- Born: February 10, 1983 (age 43) Makurdi, Benue State, Nigeria
- Education: Wesleyan University (BA) New York University (MFA)
- Occupation: Filmmaker;
- Years active: 2002–present
- Website: opencontinents.com

= Julius Onah =

Nigerian-American filmmaker (born 1983)

Julius Onah (born February 10, 1983) is a Nigerian-American filmmaker. He has directed the films The Girl Is in Trouble (2015), The Cloverfield Paradox (2018), Luce (2019), and Captain America: Brave New World (2025).

== Early life ==
Onah was born in Makurdi, Benue State, Nigeria. His father, Adoga Onah, was a Nigerian diplomat.

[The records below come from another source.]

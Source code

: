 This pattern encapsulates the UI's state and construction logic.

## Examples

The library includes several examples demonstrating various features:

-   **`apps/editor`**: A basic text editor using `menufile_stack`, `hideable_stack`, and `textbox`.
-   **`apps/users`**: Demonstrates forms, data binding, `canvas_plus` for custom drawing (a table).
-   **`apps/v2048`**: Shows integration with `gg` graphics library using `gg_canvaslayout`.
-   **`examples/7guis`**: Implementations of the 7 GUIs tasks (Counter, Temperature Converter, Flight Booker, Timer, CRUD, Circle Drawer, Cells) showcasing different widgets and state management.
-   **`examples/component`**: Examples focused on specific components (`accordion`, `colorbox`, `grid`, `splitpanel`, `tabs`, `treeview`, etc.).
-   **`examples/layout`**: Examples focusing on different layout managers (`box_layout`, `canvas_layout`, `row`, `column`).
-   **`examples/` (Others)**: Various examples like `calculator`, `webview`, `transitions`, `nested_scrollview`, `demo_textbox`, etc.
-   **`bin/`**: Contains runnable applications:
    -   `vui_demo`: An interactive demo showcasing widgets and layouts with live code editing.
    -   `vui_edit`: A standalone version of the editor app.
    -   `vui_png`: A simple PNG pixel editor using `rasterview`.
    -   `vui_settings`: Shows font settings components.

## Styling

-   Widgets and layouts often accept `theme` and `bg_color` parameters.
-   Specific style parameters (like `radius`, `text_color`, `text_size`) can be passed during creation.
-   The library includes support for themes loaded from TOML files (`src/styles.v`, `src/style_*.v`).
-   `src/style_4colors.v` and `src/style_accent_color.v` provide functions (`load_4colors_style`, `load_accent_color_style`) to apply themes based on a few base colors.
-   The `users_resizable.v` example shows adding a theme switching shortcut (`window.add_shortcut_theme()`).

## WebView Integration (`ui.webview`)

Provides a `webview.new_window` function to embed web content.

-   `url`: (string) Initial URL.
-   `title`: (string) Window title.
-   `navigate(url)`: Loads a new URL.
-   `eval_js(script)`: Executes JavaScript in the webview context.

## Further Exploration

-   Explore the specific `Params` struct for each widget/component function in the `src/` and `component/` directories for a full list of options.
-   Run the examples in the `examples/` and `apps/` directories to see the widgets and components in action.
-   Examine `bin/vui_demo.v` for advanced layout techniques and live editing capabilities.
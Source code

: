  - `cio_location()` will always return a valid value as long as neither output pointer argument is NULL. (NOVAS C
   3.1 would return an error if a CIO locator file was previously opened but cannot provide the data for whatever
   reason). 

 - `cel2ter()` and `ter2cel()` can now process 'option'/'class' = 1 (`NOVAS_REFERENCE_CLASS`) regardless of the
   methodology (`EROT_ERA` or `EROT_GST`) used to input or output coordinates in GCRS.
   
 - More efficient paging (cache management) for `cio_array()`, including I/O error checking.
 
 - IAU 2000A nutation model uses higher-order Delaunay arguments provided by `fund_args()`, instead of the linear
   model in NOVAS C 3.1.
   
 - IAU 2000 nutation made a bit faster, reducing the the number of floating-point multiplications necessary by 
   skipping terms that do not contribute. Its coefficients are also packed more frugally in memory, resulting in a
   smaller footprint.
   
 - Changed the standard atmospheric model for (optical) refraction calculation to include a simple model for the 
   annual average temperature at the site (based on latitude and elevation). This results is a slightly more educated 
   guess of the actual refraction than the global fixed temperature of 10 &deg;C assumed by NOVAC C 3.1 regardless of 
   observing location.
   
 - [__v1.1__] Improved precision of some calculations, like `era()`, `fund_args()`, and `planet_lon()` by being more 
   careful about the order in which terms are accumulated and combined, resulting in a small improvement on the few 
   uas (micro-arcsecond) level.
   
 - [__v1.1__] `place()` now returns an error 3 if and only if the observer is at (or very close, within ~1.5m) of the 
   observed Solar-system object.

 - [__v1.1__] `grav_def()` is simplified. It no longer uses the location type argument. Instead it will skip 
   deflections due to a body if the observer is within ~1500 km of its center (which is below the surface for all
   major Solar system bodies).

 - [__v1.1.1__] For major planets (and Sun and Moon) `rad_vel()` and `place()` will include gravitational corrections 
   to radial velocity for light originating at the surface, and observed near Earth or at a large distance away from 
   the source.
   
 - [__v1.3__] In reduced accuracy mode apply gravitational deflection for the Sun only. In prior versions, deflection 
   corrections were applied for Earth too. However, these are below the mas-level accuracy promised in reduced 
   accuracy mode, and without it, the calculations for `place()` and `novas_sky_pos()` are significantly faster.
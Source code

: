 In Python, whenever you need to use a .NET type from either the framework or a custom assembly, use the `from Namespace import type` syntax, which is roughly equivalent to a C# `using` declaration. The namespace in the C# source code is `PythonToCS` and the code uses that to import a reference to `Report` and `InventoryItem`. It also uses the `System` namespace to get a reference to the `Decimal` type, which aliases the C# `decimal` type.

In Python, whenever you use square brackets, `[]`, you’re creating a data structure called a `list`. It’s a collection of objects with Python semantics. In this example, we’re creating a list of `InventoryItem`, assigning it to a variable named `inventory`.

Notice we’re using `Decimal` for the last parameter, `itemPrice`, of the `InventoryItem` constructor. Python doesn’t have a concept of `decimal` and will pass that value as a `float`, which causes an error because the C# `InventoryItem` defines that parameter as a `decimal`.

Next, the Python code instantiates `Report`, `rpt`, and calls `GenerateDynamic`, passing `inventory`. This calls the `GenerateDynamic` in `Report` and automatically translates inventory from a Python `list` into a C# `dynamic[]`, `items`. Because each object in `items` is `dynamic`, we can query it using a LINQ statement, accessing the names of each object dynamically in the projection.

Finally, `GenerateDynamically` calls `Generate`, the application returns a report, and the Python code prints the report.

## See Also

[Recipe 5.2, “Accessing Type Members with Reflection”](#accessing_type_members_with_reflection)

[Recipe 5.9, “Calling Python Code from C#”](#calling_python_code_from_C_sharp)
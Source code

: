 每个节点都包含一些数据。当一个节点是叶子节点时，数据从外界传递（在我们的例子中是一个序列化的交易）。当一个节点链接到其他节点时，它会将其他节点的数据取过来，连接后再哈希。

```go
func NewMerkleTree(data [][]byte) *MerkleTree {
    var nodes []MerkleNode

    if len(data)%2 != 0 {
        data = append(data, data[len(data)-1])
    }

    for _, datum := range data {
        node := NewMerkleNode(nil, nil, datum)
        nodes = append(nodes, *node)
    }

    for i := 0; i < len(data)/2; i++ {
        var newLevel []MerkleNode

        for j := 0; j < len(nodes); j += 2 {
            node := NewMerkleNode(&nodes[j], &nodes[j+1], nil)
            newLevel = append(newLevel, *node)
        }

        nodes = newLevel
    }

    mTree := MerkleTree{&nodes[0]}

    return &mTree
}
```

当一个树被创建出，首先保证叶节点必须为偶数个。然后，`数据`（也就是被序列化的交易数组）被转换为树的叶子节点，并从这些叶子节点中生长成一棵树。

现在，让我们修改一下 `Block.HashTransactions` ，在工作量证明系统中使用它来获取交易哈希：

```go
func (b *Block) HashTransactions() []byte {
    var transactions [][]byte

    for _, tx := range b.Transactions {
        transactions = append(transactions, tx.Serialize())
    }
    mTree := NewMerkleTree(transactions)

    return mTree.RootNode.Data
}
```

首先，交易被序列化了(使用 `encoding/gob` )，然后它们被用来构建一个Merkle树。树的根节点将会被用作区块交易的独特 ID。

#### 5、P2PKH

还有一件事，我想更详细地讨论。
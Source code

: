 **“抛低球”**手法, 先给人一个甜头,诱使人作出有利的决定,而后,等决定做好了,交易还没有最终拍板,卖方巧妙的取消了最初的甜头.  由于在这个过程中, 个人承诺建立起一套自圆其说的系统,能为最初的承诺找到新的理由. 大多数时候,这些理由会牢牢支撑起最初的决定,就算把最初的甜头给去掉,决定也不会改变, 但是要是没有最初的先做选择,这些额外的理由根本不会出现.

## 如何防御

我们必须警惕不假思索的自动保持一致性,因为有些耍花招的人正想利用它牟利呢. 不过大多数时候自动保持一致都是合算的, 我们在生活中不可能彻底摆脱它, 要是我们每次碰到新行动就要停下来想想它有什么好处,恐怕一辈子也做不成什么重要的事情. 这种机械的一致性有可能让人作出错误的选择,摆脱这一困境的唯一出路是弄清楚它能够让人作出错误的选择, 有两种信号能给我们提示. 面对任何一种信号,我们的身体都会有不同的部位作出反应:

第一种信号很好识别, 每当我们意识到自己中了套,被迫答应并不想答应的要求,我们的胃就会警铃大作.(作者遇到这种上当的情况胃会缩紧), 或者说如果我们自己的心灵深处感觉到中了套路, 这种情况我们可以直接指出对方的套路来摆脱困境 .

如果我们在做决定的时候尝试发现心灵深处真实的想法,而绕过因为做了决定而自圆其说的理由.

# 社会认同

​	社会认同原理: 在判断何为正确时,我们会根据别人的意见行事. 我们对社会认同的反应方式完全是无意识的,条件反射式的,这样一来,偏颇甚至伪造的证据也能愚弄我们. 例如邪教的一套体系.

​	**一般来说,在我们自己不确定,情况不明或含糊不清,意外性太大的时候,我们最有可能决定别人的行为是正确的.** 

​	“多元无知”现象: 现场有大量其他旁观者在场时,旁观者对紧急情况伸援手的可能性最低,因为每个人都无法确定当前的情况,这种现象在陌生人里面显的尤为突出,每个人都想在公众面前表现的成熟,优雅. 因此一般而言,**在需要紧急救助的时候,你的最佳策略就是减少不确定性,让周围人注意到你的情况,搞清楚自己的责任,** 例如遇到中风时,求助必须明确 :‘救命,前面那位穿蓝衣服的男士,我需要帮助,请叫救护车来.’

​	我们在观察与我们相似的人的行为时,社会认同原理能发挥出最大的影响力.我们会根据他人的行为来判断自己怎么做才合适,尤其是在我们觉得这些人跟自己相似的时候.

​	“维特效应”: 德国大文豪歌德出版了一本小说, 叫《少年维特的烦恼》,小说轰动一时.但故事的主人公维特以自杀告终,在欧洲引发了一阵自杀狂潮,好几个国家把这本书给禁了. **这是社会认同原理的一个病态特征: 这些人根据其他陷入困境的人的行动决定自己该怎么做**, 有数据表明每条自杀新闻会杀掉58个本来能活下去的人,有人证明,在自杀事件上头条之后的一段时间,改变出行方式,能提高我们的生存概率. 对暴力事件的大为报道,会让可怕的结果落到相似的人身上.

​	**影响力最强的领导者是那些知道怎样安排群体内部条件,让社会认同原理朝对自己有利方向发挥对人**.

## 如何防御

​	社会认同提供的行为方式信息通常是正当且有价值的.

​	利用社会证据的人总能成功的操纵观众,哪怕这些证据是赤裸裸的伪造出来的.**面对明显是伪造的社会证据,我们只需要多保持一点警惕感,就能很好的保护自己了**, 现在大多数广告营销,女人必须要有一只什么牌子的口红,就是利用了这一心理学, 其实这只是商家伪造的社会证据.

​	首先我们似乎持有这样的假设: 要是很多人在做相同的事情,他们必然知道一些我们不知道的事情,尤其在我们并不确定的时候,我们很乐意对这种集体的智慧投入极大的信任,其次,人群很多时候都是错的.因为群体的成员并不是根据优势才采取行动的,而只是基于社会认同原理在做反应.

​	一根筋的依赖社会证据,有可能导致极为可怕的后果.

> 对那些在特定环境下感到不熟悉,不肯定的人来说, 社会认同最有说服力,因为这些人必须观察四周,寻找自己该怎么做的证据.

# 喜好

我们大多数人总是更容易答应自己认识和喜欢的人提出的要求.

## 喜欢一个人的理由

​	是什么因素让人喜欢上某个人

He was raised in the Philippines, Nigeria, Togo, and the United Kingdom before moving to Arlington County, Virginia. Onah graduated from Washington-Lee High School in Arlington and received his B.A. in theater from Wesleyan University in Middletown, Connecticut. He completed an M.F.A. from the graduate film program at the Tisch School of the Arts at New York University, where he was selected as a Dean's Fellow. He is also a recipient of the prestigious Jack Kent Cooke Foundation Scholarship.

== Career ==
Onah's work has been screened at festivals around the world including Sundance, Berlin, Tribeca, London, Dubai, Los Angeles, Melbourne and Camerimage. In the summer of 2010, he was selected as one of Filmmaker magazine's New Faces of Independent Film. In 2013, he was selected as one of Studio System's 10 Up and Up Feature Directors and Forbes magazine's 13 African Celebrities To Watch. While at NYU's graduate film program he completed his first feature as his thesis, The Girl Is in Trouble (2015) with executive producer Spike Lee, featuring Alicja Bachleda, Wilmer Valderrama, Columbus Short, and Jesse Spencer. Onah was previously set to direct the thriller film adaptation Brilliance for Legendary Pictures which David Koepp scripted with Will Smith and Noomi Rapace to star as leads. He then directed The Cloverfield Paradox (2018) with producer J. J. Abrams. His film, Luce, featuring Naomi Watts, Octavia Spencer, Tim Roth and Kelvin Harrison Jr., premiered at the 2019 Sundance Film Festival. He and J.C. Lee wrote the screenplay of the thriller film Bad Genius, a remake of the 2017 Thai film of the same name. He then directed Captain America: Brave New World, the fourth Captain America film in the Marvel Cinematic Universe, with Anthony Mackie starring in the title role.

== Filmography ==

=== Film ===

| Year | Film | Director | Writer | Producer |
|---|---|---|---|---|
| 2015 | The Girl Is in Trouble | Yes | Yes | Yes |
| 2018 | The Cloverfield Paradox | Yes | No | No |
| 2019 | Luce | Yes | Yes | Yes |
| 2024 | Bad Genius | No | Yes | No |
| 2025 | Captain America: Brave New World | Yes | Yes | No |
| TBA | Samo Lives | Yes | Yes | Yes |

== Open Continents ==

Open Continents is a global media project comprising Onah's short, feature, music video and television work.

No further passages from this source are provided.